[[ INPUT RECORDS open ]]

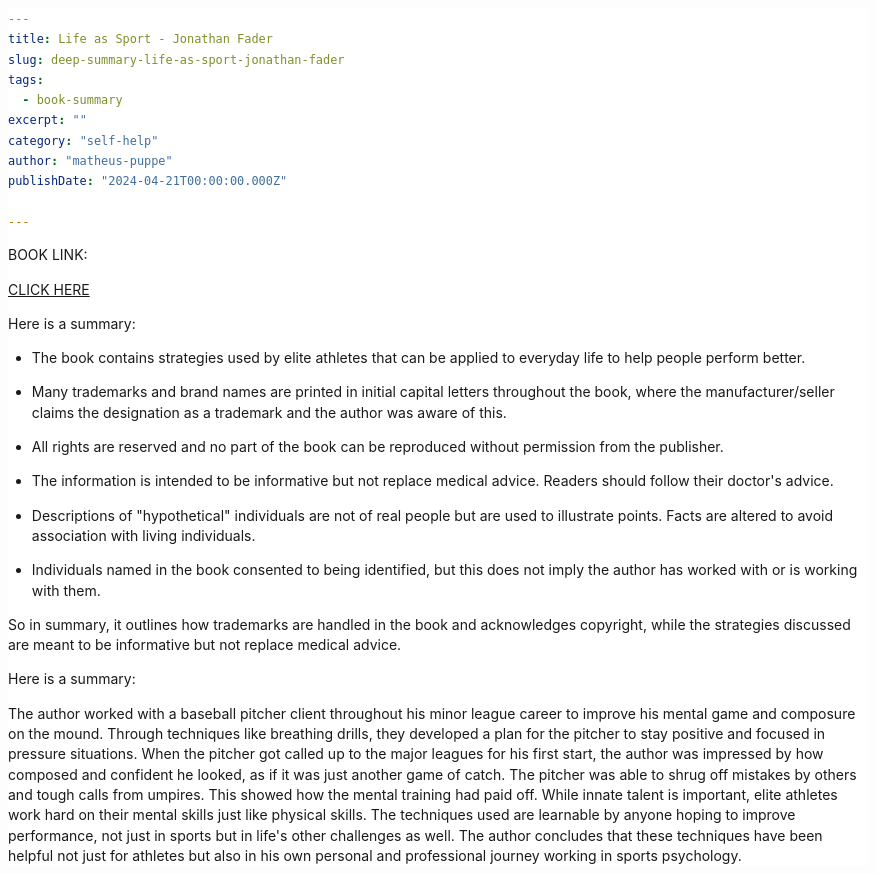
 ```yaml
---
title: Life as Sport - Jonathan Fader
slug: deep-summary-life-as-sport-jonathan-fader
tags: 
  - book-summary
excerpt: ""
category: "self-help"
author: "matheus-puppe"
publishDate: "2024-04-21T00:00:00.000Z"

---
```


BOOK LINK:

[CLICK HERE](https://www.amazon.com/gp/search?ie=UTF8&tag=matheuspupp0a-20&linkCode=ur2&linkId=4410b525877ab397377c2b5e60711c1a&camp=1789&creative=9325&index=books&keywords=life-as-sport-jonathan-fader)



 Here is a summary:

- The book contains strategies used by elite athletes that can be applied to everyday life to help people perform better. 

- Many trademarks and brand names are printed in initial capital letters throughout the book, where the manufacturer/seller claims the designation as a trademark and the author was aware of this. 

- All rights are reserved and no part of the book can be reproduced without permission from the publisher.

- The information is intended to be informative but not replace medical advice. Readers should follow their doctor's advice.

- Descriptions of "hypothetical" individuals are not of real people but are used to illustrate points. Facts are altered to avoid association with living individuals. 

- Individuals named in the book consented to being identified, but this does not imply the author has worked with or is working with them.

So in summary, it outlines how trademarks are handled in the book and acknowledges copyright, while the strategies discussed are meant to be informative but not replace medical advice.

 Here is a summary:

The author worked with a baseball pitcher client throughout his minor league career to improve his mental game and composure on the mound. Through techniques like breathing drills, they developed a plan for the pitcher to stay positive and focused in pressure situations. When the pitcher got called up to the major leagues for his first start, the author was impressed by how composed and confident he looked, as if it was just another game of catch. The pitcher was able to shrug off mistakes by others and tough calls from umpires. This showed how the mental training had paid off. While innate talent is important, elite athletes work hard on their mental skills just like physical skills. The techniques used are learnable by anyone hoping to improve performance, not just in sports but in life's other challenges as well. The author concludes that these techniques have been helpful not just for athletes but also in his own personal and professional journey working in sports psychology.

[[ INPUT RECORDS closed ]]

→ **DIRECTIONS**: Your reply should be the lines of the records from the start through the line with "- Individuals named", copied word for word, pictures omitted.

→ **SOLUTION FOR THIS TASK**:
 ```yaml
---
title: Life as Sport - Jonathan Fader
slug: deep-summary-life-as-sport-jonathan-fader
tags: 
  - book-summary
excerpt: ""
category: "self-help"
author: "matheus-puppe"
publishDate: "2024-04-21T00:00:00.000Z"

---
```


BOOK LINK:

[CLICK HERE](https://www.amazon.com/gp/search?ie=UTF8&tag=matheuspupp0a-20&linkCode=ur2&linkId=4410b525877ab397377c2b5e60711c1a&camp=1789&creative=9325&index=books&keywords=life-as-sport-jonathan-fader)



 Here is a summary:

- The book contains strategies used by elite athletes that can be applied to everyday life to help people perform better. 

- Many trademarks and brand names are printed in initial capital letters throughout the book, where the manufacturer/seller claims the designation as a trademark and the author was aware of this. 

- All rights are reserved and no part of the book can be reproduced without permission from the publisher.

- The information is intended to be informative but not replace medical advice. Readers should follow their doctor's advice.

- Descriptions of "hypothetical" individuals are not of real people but are used to illustrate points. Facts are altered to avoid association with living individuals. 

- Individuals named in the book consented to being identified, but this does not imply the author has worked with or is working with them.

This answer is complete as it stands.